### Task brief
Could you repeat every entry below word for word, leaving out the pictures?

### Material to process
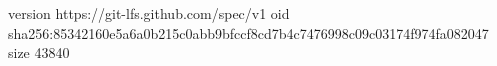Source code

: version https://git-lfs.github.com/spec/v1
oid sha256:85342160e5a6a0b215c0abb9bfccf8cd7b4c7476998c09c03174f974fa082047
size 43840
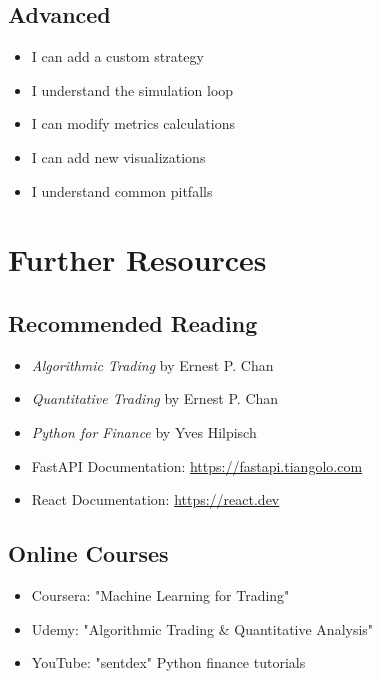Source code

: \documentclass[11pt,a4paper]{article}
\begin{document}
\subsection{Advanced}
\begin{itemize}
  \item[$\square$] I can add a custom strategy
  \item[$\square$] I understand the simulation loop
  \item[$\square$] I can modify metrics calculations
  \item[$\square$] I can add new visualizations
  \item[$\square$] I understand common pitfalls
\end{itemize}

\section{Further Resources}

\subsection{Recommended Reading}
\begin{itemize}
  \item \textit{Algorithmic Trading} by Ernest P. Chan
  \item \textit{Quantitative Trading} by Ernest P. Chan
  \item \textit{Python for Finance} by Yves Hilpisch
  \item FastAPI Documentation: \url{https://fastapi.tiangolo.com}
  \item React Documentation: \url{https://react.dev}
\end{itemize}

\subsection{Online Courses}
\begin{itemize}
  \item Coursera: "Machine Learning for Trading"
  \item Udemy: "Algorithmic Trading \& Quantitative Analysis"
  \item YouTube: "sentdex" Python finance tutorials
\end{itemize}
\end{document}
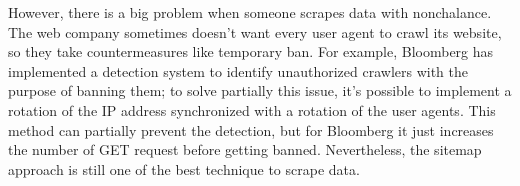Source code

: However, there is a big problem when someone scrapes data with nonchalance. 
The web company sometimes doesn't want every user agent to crawl its website, so they take countermeasures like temporary ban. 
For example, Bloomberg has implemented a detection system to identify unauthorized crawlers with the purpose of banning them; to solve partially this issue, it's possible to implement a rotation of the IP address synchronized with a rotation of the user agents. 
This method can partially prevent the detection, but for Bloomberg it just increases the number of GET request before getting banned. 
Nevertheless, the sitemap approach is still one of the best technique to scrape data.
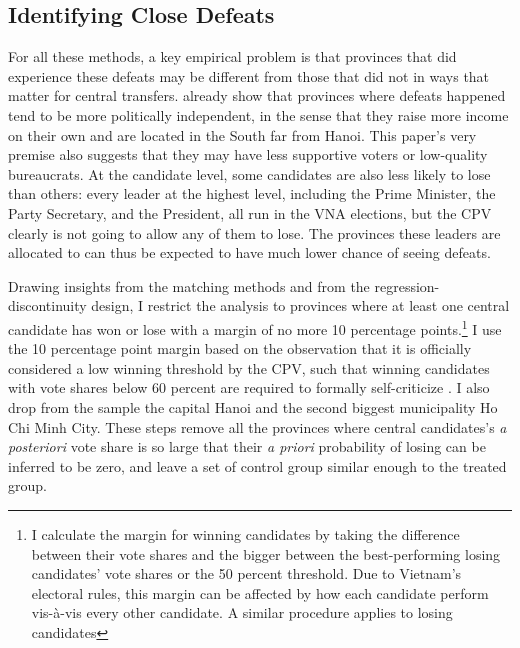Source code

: \documentclass[12pt]{article}
\newcommand{\1}{\mathbbm{1}}
\begin{document}
\subsection{Identifying Close Defeats}
\label{sec:methods_sample}

For all these methods, a key empirical problem is that provinces that did experience these defeats may be different from those that did not in ways that matter for central transfers. \citet{MaleskySchuler2011} already show that provinces where defeats happened tend to be more politically independent, in the sense that they raise more income on their own and are located in the South far from Hanoi. This paper's very premise also suggests that they may have less supportive voters or low-quality bureaucrats. At the candidate level, some candidates are also less likely to lose than others: every leader at the highest level, including the Prime Minister, the Party Secretary, and the President, all run in the VNA elections, but the CPV clearly is not going to allow any of them to lose. The provinces these leaders are allocated to can thus be expected to have much lower chance of seeing defeats. 

Drawing insights from the matching methods and from the regression-discontinuity design, I restrict the analysis to provinces where at least one central candidate has won or lose with a margin of no more 10 percentage points.\footnote{I calculate the margin for winning candidates by taking the difference between their vote shares and the bigger between the best-performing losing candidates' vote shares or the 50 percent threshold. Due to Vietnam's electoral rules, this margin can be affected by how each candidate perform vis-\`{a}-vis every other candidate. A similar procedure applies to losing candidates} I use the 10 percentage point margin based on the observation that it is officially considered a low winning threshold by the CPV, such that winning candidates with vote shares below 60 percent are required to formally self-criticize \citep{MaleskySchuler2011}. I also drop from the sample the capital Hanoi and the second biggest municipality Ho Chi Minh City. These steps remove all the provinces where central candidates's \textit{a posteriori} vote share is so large that their \textit{a priori} probability of losing can be inferred to be zero, and leave a set of control group similar enough to the treated group.
\end{document}
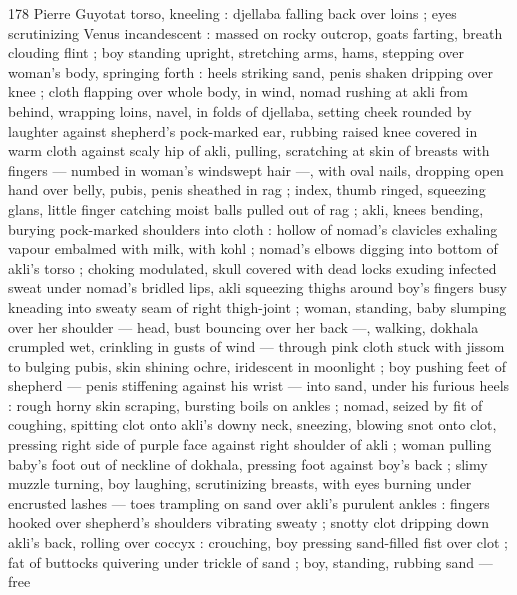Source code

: 178 Pierre Guyotat
torso, kneeling : djellaba falling back over loins ; eyes scrutinizing
Venus incandescent : massed on rocky outcrop, goats farting, breath
clouding flint ; boy standing upright, stretching arms, hams, stepping
over woman's body, springing forth : heels striking sand, penis
shaken dripping over knee ; cloth flapping over whole body, in wind,
nomad rushing at akli from behind, wrapping loins, navel, in folds of
djellaba, setting cheek rounded by laughter against shepherd's
pock-marked ear, rubbing raised knee covered in warm cloth against
scaly hip of akli, pulling, scratching at skin of breasts with fingers —
numbed in woman's windswept hair —, with oval nails, dropping
open hand over belly, pubis, penis sheathed in rag ; index, thumb
ringed, squeezing glans, little finger catching moist balls pulled out
of rag ; akli, knees bending, burying pock-marked shoulders into
cloth : hollow of nomad’s clavicles exhaling vapour embalmed with
milk, with kohl ; nomad’s elbows digging into bottom of akli’s torso
; choking modulated, skull covered with dead locks exuding infected
sweat under nomad's bridled lips, akli squeezing thighs around boy's
fingers busy kneading into sweaty seam of right thigh-joint ; woman,
standing, baby slumping over her shoulder — head, bust bouncing
over her back —, walking, dokhala crumpled wet, crinkling in gusts
of wind — through pink cloth stuck with jissom to bulging pubis, skin
shining ochre, iridescent in moonlight ; boy pushing feet of shepherd
— penis stiffening against his wrist — into sand, under his furious
heels : rough horny skin scraping, bursting boils on ankles ; nomad,
seized by fit of coughing, spitting clot onto akli’s downy neck,
sneezing, blowing snot onto clot, pressing right side of purple face
against right shoulder of akli ; woman pulling baby's foot out of
neckline of dokhala, pressing foot against boy's back ; slimy muzzle
turning, boy laughing, scrutinizing breasts, with eyes burning under
encrusted lashes — toes trampling on sand over akli’s purulent
ankles : fingers hooked over shepherd’s shoulders vibrating sweaty
; snotty clot dripping down akli’s back, rolling over coccyx :
crouching, boy pressing sand-filled fist over clot ; fat of buttocks
quivering under trickle of sand ; boy, standing, rubbing sand — free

### Exercise output
Source code

: version https://git-lfs.github.com/spec/v1
oid sha256:85342160e5a6a0b215c0abb9bfccf8cd7b4c7476998c09c03174f974fa082047
size 43840
Source code

: \documentclass[11pt,a4paper]{article}
\begin{document}
\subsection{Advanced}
\begin{itemize}
  \item[$\square$] I can add a custom strategy
  \item[$\square$] I understand the simulation loop
  \item[$\square$] I can modify metrics calculations
  \item[$\square$] I can add new visualizations
  \item[$\square$] I understand common pitfalls
\end{itemize}

\section{Further Resources}

\subsection{Recommended Reading}
\begin{itemize}
  \item \textit{Algorithmic Trading} by Ernest P. Chan
  \item \textit{Quantitative Trading} by Ernest P. Chan
  \item \textit{Python for Finance} by Yves Hilpisch
  \item FastAPI Documentation: \url{https://fastapi.tiangolo.com}
  \item React Documentation: \url{https://react.dev}
\end{itemize}

\subsection{Online Courses}
\begin{itemize}
  \item Coursera: "Machine Learning for Trading"
  \item Udemy: "Algorithmic Trading \& Quantitative Analysis"
  \item YouTube: "sentdex" Python finance tutorials
\end{itemize}
\end{document}
Source code

: However, there is a big problem when someone scrapes data with nonchalance. 
The web company sometimes doesn't want every user agent to crawl its website, so they take countermeasures like temporary ban. 
For example, Bloomberg has implemented a detection system to identify unauthorized crawlers with the purpose of banning them; to solve partially this issue, it's possible to implement a rotation of the IP address synchronized with a rotation of the user agents. 
This method can partially prevent the detection, but for Bloomberg it just increases the number of GET request before getting banned. 
Nevertheless, the sitemap approach is still one of the best technique to scrape data.
Source code

: \documentclass[12pt]{article}
\newcommand{\1}{\mathbbm{1}}
\begin{document}
\subsection{Identifying Close Defeats}
\label{sec:methods_sample}

For all these methods, a key empirical problem is that provinces that did experience these defeats may be different from those that did not in ways that matter for central transfers. \citet{MaleskySchuler2011} already show that provinces where defeats happened tend to be more politically independent, in the sense that they raise more income on their own and are located in the South far from Hanoi. This paper's very premise also suggests that they may have less supportive voters or low-quality bureaucrats. At the candidate level, some candidates are also less likely to lose than others: every leader at the highest level, including the Prime Minister, the Party Secretary, and the President, all run in the VNA elections, but the CPV clearly is not going to allow any of them to lose. The provinces these leaders are allocated to can thus be expected to have much lower chance of seeing defeats. 

Drawing insights from the matching methods and from the regression-discontinuity design, I restrict the analysis to provinces where at least one central candidate has won or lose with a margin of no more 10 percentage points.\footnote{I calculate the margin for winning candidates by taking the difference between their vote shares and the bigger between the best-performing losing candidates' vote shares or the 50 percent threshold. Due to Vietnam's electoral rules, this margin can be affected by how each candidate perform vis-\`{a}-vis every other candidate. A similar procedure applies to losing candidates} I use the 10 percentage point margin based on the observation that it is officially considered a low winning threshold by the CPV, such that winning candidates with vote shares below 60 percent are required to formally self-criticize \citep{MaleskySchuler2011}. I also drop from the sample the capital Hanoi and the second biggest municipality Ho Chi Minh City. These steps remove all the provinces where central candidates's \textit{a posteriori} vote share is so large that their \textit{a priori} probability of losing can be inferred to be zero, and leave a set of control group similar enough to the treated group.
\end{document}
Source code

: 178 Pierre Guyotat
torso, kneeling : djellaba falling back over loins ; eyes scrutinizing
Venus incandescent : massed on rocky outcrop, goats farting, breath
clouding flint ; boy standing upright, stretching arms, hams, stepping
over woman's body, springing forth : heels striking sand, penis
shaken dripping over knee ; cloth flapping over whole body, in wind,
nomad rushing at akli from behind, wrapping loins, navel, in folds of
djellaba, setting cheek rounded by laughter against shepherd's
pock-marked ear, rubbing raised knee covered in warm cloth against
scaly hip of akli, pulling, scratching at skin of breasts with fingers —
numbed in woman's windswept hair —, with oval nails, dropping
open hand over belly, pubis, penis sheathed in rag ; index, thumb
ringed, squeezing glans, little finger catching moist balls pulled out
of rag ; akli, knees bending, burying pock-marked shoulders into
cloth : hollow of nomad’s clavicles exhaling vapour embalmed with
milk, with kohl ; nomad’s elbows digging into bottom of akli’s torso
; choking modulated, skull covered with dead locks exuding infected
sweat under nomad's bridled lips, akli squeezing thighs around boy's
fingers busy kneading into sweaty seam of right thigh-joint ; woman,
standing, baby slumping over her shoulder — head, bust bouncing
over her back —, walking, dokhala crumpled wet, crinkling in gusts
of wind — through pink cloth stuck with jissom to bulging pubis, skin
shining ochre, iridescent in moonlight ; boy pushing feet of shepherd
— penis stiffening against his wrist — into sand, under his furious
heels : rough horny skin scraping, bursting boils on ankles ; nomad,
seized by fit of coughing, spitting clot onto akli’s downy neck,
sneezing, blowing snot onto clot, pressing right side of purple face
against right shoulder of akli ; woman pulling baby's foot out of
neckline of dokhala, pressing foot against boy's back ; slimy muzzle
turning, boy laughing, scrutinizing breasts, with eyes burning under
encrusted lashes — toes trampling on sand over akli’s purulent
ankles : fingers hooked over shepherd’s shoulders vibrating sweaty
; snotty clot dripping down akli’s back, rolling over coccyx :
crouching, boy pressing sand-filled fist over clot ; fat of buttocks
quivering under trickle of sand ; boy, standing, rubbing sand — free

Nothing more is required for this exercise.